This is the sound of your compressor trying, but failing miserably, to start. Best case scenario: Bad compressor start relay. Worst case scenario: open compressor start winding or seized compressor bearing == buy a new refrigerator.

Question: How do you tell which is which?

Answer: Compressor test cord.

Question: What's a compressor test cord and how do I make one?

Answer:

gallery_4_4_7957.png

Question: How do you know which is the start, run, and common connection posts on the compressor?

Answer: Use Brother Bobice's procedure for identifying the compressor electrical terminals:

Using a good multimeter set on ohms, remove the compressor terminal cover with the unit off.

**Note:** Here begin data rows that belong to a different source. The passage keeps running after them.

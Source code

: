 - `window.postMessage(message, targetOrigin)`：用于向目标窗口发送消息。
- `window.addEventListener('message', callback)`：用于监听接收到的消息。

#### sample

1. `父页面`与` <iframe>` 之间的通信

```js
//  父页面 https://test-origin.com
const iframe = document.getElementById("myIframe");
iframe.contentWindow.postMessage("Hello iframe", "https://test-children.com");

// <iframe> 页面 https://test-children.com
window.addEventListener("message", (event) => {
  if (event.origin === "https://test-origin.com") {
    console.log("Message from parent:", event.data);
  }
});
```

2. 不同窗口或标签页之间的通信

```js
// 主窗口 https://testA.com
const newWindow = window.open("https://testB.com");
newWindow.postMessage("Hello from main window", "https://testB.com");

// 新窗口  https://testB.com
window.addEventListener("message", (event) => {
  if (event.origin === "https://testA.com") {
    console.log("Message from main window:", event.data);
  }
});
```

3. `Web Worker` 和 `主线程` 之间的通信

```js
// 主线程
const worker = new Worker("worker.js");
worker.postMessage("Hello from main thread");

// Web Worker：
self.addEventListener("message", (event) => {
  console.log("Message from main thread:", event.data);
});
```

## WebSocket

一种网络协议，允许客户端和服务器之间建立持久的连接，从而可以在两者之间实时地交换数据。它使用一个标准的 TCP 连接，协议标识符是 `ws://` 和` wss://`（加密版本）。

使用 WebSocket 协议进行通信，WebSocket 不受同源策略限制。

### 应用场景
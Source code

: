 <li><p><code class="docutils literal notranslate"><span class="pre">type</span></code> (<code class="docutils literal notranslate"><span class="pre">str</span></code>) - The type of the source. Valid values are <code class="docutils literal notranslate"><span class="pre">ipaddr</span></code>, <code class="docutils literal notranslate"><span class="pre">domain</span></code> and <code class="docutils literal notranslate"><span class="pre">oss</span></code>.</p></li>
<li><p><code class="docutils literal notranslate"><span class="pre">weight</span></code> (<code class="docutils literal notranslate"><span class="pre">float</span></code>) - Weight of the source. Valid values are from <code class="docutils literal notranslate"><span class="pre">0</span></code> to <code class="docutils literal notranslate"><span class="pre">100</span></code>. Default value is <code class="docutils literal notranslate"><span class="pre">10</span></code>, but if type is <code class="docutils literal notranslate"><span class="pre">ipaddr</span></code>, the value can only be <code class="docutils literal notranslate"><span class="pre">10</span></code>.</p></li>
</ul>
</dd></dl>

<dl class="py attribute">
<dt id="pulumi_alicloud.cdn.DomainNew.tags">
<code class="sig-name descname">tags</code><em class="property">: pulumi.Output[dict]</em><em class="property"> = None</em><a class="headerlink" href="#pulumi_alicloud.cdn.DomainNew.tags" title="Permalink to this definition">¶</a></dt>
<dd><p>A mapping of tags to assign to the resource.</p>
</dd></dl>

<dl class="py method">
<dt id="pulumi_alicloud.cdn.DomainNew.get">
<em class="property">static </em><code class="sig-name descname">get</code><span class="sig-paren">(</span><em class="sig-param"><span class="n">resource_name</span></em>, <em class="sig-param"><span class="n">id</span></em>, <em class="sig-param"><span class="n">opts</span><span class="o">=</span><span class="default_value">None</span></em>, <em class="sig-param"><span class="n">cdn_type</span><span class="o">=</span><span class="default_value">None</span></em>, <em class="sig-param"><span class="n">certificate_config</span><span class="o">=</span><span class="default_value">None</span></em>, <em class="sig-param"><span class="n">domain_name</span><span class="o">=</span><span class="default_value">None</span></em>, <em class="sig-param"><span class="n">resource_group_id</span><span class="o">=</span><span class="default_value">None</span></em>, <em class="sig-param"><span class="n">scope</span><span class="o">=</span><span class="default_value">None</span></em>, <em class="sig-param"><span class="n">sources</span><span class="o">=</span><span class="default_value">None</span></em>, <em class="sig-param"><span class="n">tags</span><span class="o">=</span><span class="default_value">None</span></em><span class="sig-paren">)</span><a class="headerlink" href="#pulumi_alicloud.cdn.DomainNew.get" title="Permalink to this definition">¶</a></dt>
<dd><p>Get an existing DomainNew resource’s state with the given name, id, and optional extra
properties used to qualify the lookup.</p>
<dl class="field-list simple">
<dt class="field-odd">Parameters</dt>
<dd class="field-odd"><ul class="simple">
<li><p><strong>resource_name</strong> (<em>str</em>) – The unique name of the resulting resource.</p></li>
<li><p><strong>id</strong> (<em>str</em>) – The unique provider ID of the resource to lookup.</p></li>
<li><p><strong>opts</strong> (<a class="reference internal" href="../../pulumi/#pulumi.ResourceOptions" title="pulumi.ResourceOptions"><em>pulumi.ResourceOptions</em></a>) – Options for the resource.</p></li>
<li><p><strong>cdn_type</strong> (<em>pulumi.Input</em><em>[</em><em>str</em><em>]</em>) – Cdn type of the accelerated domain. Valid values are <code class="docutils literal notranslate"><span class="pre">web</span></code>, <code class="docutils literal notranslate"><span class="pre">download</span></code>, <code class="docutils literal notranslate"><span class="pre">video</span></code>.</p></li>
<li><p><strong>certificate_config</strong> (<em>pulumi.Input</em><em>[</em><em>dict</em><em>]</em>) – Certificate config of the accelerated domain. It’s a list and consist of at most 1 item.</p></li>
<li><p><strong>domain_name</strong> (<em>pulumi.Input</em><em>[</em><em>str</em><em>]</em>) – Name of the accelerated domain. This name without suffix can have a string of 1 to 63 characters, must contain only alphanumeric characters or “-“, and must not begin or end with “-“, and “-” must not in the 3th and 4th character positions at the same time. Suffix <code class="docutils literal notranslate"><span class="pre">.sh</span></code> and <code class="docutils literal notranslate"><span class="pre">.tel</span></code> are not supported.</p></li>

Touch one lead (of the meter) to one terminal and the other lead (of the meter) to one other terminal and record your reading . Lets call these terminals (A) and (B). The remaining terminal lets call ©

So for example A-B=7 Ohms

Now lets read A-C and record. Lets say 5 Ohms

Now lets read C-B and record. Lets say 12 Ohms

Now lets add all the A’s= 12 Ohms

Now lets add all the B’s=19 Ohms

Now lets add all the C’s=17 Ohms

The highest reading will be the “Start” winding

The next highest reading will be the “Run” winding

The lowest reading will be the “Common” winding

Therefore B= “Start”

The next is C=”Run”

The remaining terminal A= “Common”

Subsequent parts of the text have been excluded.